15 July 2008 15:15 [Source: ICIS news]
By Chris Jones
PARIS (ICIS news)--The European Chemicals Agency (ECHA), responsible for assessing the safety of thousands of chemicals on sale in the EU, must not be allowed to run out money, a politician warned on Tuesday.
Chris Davies, a British member of the European Parliament (MEP) who sits on the institution’s environment committee, was responding to claims by ECHA executive director Geert Dancet that the agency's funding mechanism would lead to a shortfall in cash by 2011, barely three years after its creation.
“The prospect of the European Chemicals Agency going financially bust is obviously ludicrous. It could never be allowed to happen,” Davies said.
Dancet warned MEPs at a meeting of the environment committee on Monday that chemical companies were finding ways to avoid paying fees – the chief means of funding for the agency – when registering their chemicals.
The agency, created as part of the EU’s Reach regulation on the registration of chemicals, will receive EU subsidies only for the first three years, after which time the European Commission (EC) believes it should be able to fend for itself using the money paid by companies as part of the registration process.
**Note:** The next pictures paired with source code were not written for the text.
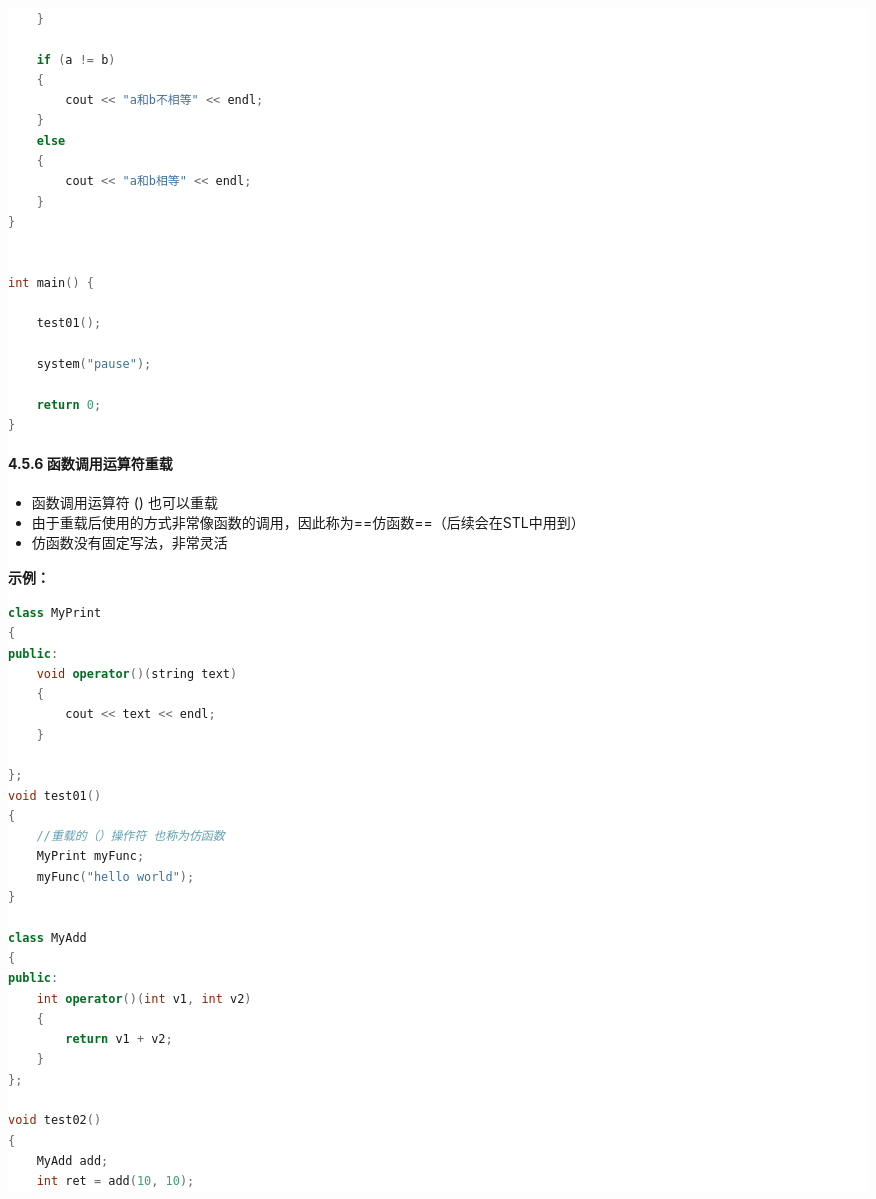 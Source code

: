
 ```C++
	}

	if (a != b)
	{
		cout << "a和b不相等" << endl;
	}
	else
	{
		cout << "a和b相等" << endl;
	}
}


int main() {

	test01();

	system("pause");

	return 0;
}
```





#### 4.5.6 函数调用运算符重载



* 函数调用运算符 ()  也可以重载
* 由于重载后使用的方式非常像函数的调用，因此称为==仿函数==（后续会在STL中用到）
* 仿函数没有固定写法，非常灵活

**示例：**

```C++
class MyPrint
{
public:
	void operator()(string text)
	{
		cout << text << endl;
	}

};
void test01()
{
	//重载的（）操作符 也称为仿函数
	MyPrint myFunc;
	myFunc("hello world");
}

class MyAdd
{
public:
	int operator()(int v1, int v2)
	{
		return v1 + v2;
	}
};

void test02()
{
	MyAdd add;
	int ret = add(10, 10);
``` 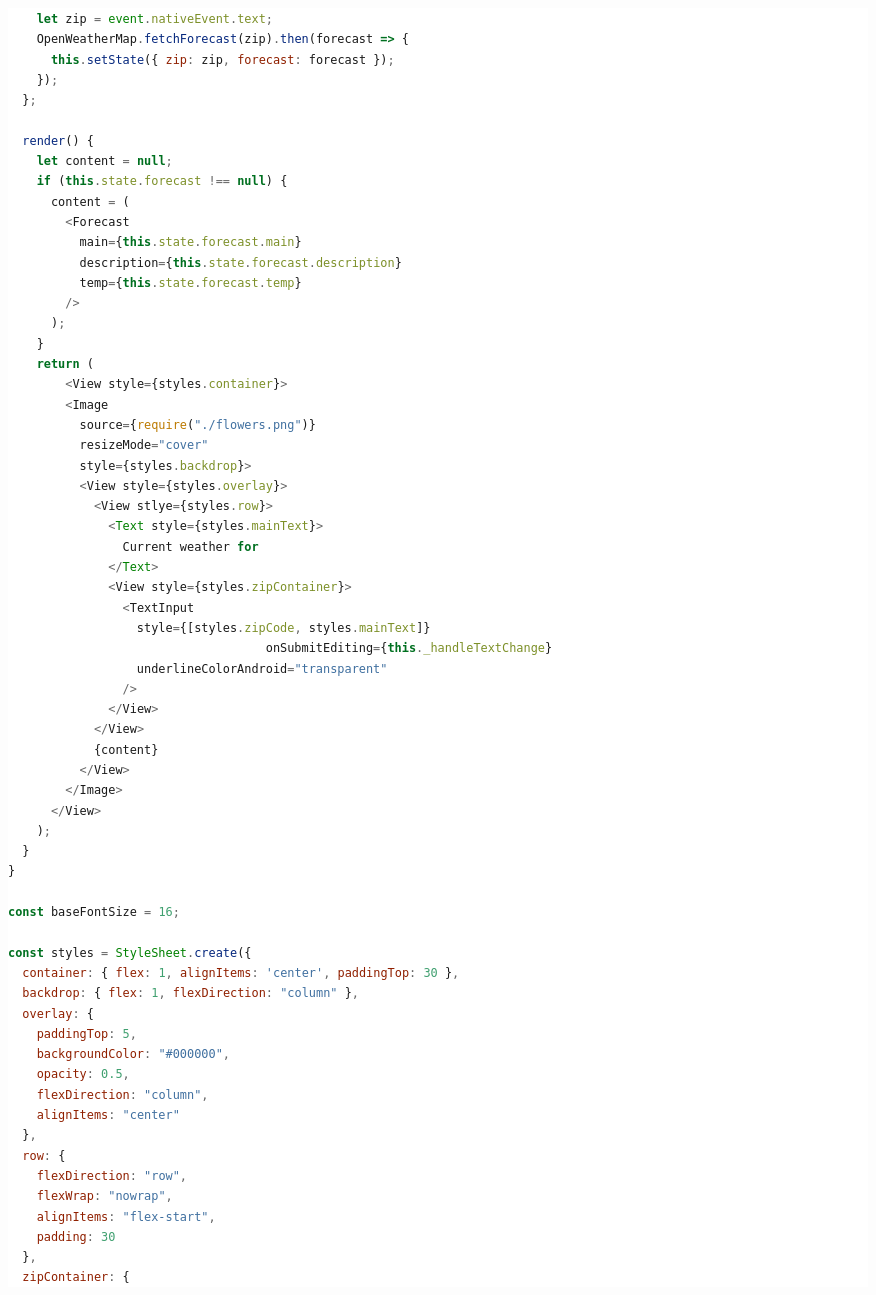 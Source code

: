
 ```javascript
    let zip = event.nativeEvent.text;
    OpenWeatherMap.fetchForecast(zip).then(forecast => {
      this.setState({ zip: zip, forecast: forecast });
    });
  };

  render() {
    let content = null;
    if (this.state.forecast !== null) {
      content = (
        <Forecast
          main={this.state.forecast.main}
          description={this.state.forecast.description}
          temp={this.state.forecast.temp}
        />
      );
    }
    return (
    	<View style={styles.container}>
        <Image
          source={require("./flowers.png")}
          resizeMode="cover"
          style={styles.backdrop}>
          <View style={styles.overlay}>
            <View stlye={styles.row}>
              <Text style={styles.mainText}>
                Current weather for
              </Text>
              <View style={styles.zipContainer}>
                <TextInput
                  style={[styles.zipCode, styles.mainText]}
									onSubmitEditing={this._handleTextChange}
                  underlineColorAndroid="transparent"
                />
              </View>
            </View>
            {content}
          </View>
        </Image>  
      </View>
    );
  }
}

const baseFontSize = 16;

const styles = StyleSheet.create({
  container: { flex: 1, alignItems: 'center', paddingTop: 30 },
  backdrop: { flex: 1, flexDirection: "column" },
  overlay: {
    paddingTop: 5,
    backgroundColor: "#000000",
    opacity: 0.5,
    flexDirection: "column",
    alignItems: "center"
  },
  row: {
    flexDirection: "row",
    flexWrap: "nowrap",
    alignItems: "flex-start",
    padding: 30
  },
  zipContainer: {
```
But Dancet told MEPs that the calculations used by the EC to justify this move appeared to be erroneous, and that there was “enormous uncertainty” over the amount of money that could be expected to be raised through the fees..
He said that many firms were rushing to register their chemicals under existing rules, before Reach comes fully into force in December, and that this meant that fee income was significantly lower than expected.
In some cases, revenues were at least half as much as predicted by the EC, he added.
“The executive director has done well to flag up at this early stage his concerns that the funding structure envisaged is not going to prove sufficient, and that a huge deficit will open up as a result of chemical companies finding the least expensive means of registering their products,” said Davies.
“The European Commission will now have to study the situation and recommend new means of bridging the funding gap.”